1.57 twee-onder-een-kapwoningen
Twee woningen waarvan de hoofdgebouwen aan elkaar zijn gebouwd.
1.58 verblijfsgebied
Gebied bedoeld voor verblijf, waartoe in ieder geval (ontsluitings)wegen, fiets- en voetpaden, (grind)bermen, water, parkeer-, groen- en speelvoorzieningen en hondenuitlaatplaatsen worden gerekend.
1.59 verblijfsrecreatie
Recreatief verblijf, waarbij overnacht wordt in kampeermiddelen, recreatiewoningen, groepsaccommodaties en/of stacaravans.
1.60 verkoopvloeroppervlakte
Het voor publiek toegankelijke deel van de winkelvloeroppervlakte, inclusief etalageruimte en de ruimte achter de toonbank dan wel kassaruimte.
1.61 windturbine
Een bouwwerk, geen gebouw zijnde, ten behoeve van de opwekking van energie door benutting van windkracht.
1.62 winkel
Een (deel van een) gebouw dat blijkens aard, indeling en inrichting kennelijk is bedoeld voor de uitoefening van detailhandel en/of het verlenen van diensten, waaronder mede worden begrepen videotheken, kapsalons en buffetverkoop.

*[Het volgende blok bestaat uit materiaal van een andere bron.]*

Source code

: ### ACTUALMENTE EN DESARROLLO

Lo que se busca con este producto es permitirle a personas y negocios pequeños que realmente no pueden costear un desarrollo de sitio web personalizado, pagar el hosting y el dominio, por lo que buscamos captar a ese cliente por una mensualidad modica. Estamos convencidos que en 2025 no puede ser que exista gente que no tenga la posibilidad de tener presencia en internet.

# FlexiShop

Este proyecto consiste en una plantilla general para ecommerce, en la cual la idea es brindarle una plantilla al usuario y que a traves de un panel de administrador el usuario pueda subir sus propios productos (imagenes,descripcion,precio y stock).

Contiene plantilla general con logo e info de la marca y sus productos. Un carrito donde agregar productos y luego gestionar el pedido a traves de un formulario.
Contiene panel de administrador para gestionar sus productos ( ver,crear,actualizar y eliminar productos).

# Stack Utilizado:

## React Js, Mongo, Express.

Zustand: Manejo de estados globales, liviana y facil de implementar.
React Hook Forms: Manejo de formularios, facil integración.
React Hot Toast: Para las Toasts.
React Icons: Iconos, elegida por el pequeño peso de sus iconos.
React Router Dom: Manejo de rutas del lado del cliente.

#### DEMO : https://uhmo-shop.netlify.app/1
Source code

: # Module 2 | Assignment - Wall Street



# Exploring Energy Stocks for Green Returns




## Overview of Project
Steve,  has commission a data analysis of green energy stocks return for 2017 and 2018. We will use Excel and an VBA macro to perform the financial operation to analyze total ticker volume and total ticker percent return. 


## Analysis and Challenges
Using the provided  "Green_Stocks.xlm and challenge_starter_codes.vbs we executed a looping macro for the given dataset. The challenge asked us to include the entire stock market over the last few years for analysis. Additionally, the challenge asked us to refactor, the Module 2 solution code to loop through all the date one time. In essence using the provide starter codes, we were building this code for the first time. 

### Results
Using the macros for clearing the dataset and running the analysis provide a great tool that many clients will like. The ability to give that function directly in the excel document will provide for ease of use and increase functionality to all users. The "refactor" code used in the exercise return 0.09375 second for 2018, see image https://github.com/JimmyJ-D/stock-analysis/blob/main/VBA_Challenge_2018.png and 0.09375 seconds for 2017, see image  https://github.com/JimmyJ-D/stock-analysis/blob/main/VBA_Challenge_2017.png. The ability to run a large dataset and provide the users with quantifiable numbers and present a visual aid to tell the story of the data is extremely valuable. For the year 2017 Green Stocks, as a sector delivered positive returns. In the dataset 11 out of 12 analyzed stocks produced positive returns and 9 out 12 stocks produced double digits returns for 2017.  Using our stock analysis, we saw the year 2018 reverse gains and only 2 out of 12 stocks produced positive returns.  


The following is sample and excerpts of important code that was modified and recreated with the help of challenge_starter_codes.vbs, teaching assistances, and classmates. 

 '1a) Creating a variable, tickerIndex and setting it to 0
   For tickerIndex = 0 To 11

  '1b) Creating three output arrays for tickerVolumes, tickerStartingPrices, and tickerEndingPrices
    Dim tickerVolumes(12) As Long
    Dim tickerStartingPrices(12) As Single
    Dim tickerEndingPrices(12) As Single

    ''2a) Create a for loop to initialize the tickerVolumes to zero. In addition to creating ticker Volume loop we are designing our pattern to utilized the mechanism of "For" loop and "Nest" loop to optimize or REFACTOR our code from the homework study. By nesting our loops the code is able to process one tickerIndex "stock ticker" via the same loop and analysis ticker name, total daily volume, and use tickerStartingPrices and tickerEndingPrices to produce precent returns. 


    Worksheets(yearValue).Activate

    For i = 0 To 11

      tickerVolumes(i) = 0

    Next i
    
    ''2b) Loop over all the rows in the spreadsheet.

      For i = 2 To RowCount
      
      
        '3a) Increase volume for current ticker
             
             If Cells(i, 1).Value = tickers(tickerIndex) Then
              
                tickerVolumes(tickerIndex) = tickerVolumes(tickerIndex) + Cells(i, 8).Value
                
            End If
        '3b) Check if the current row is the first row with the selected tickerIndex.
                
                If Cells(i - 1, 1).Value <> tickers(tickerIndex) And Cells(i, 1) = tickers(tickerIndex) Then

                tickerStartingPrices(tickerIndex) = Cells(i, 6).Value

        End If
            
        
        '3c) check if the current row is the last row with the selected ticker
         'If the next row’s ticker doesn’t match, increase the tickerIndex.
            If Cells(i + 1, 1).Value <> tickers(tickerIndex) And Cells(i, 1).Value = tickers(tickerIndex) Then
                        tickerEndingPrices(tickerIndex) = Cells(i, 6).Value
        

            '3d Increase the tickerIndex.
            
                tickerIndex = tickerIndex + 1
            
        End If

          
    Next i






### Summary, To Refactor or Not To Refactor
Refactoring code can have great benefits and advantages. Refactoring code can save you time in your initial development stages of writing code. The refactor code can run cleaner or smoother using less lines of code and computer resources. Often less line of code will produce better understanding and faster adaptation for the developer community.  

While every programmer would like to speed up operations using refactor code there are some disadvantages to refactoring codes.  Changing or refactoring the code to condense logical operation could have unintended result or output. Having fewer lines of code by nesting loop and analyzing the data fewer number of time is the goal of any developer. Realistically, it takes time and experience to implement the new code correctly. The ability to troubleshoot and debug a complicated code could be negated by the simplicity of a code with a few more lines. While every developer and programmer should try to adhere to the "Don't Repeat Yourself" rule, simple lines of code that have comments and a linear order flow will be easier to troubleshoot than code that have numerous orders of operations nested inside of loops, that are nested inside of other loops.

Tot de winkel worden de voor publiek toegankelijke ruimte alsmede de bijbehorende magazijnruimte, kantoren en overige dienstruimten begrepen.
1.63 woning
Een gebouw of een zelfstandig gedeelte van een gebouw dat bedoeld is voor de huisvesting van personen.
1.64 woonwagen
Een voor huisvesting van personen bestemd gebouw dat is geplaatst op een woonwagenstandplaats en dat in zijn geheel of in delen kan worden verplaatst.
1.65 woonwagenstandplaats
Terrein bestemd voor woonwagens en bijbehorende voorzieningen.
1.66 zakelijke dienstverlening
Kantoor met baliefunctie ten behoeve van publieksgerichte commerciële en/of maatschappelijke dienstverlening.
1.67 zonnecollector
Een bouwwerk ten behoeve van de opvang van zonne-energie.
1.68 zorgwoning
Een gebouw of zelfstandig gedeelte van een gebouw dat bedoeld is voor de huisvesting van personen die niet zelfstandig kunnen wonen en die geestelijke en/of lichamelijke verzorging behoeven; verzorging kan voortdurend of nagenoeg voortdurend plaatsvinden en in het gebouw kan afzonderlijke ruimte ten behoeve van de verzorging aanwezig zijn.
Artikel 2 Wijze Van Meten
Bij toepassing van deze regels wordt als volgt gemeten:
2.1 de bouwhoogte van een bouwwerk
Vanaf het peil tot aan het hoogste punt van een gebouw of een bouwwerk, geen gebouw zijnde, met uitzondering van ondergeschikte bouwdelen, zoals schoorstenen, antennes en naar de aard daarmee gelijk te stellen bouwonderdelen.
2.2 de goothoogte van een bouwwerk
Vanaf het peil tot aan de bovenkant van de goot c.q. de druiplijn, het boeibord of een daarmee gelijk te stellen constructiedeel.
2.3 de oppervlakte van een bouwwerk
Tussen de (denkbeeldige) buitenwerkse gevelvlakken en/of het hart van de scheidsmuren, neerwaarts geprojecteerd op het gemiddelde niveau van het afgewerkte bouwterrein ter plaatse van het bouwwerk.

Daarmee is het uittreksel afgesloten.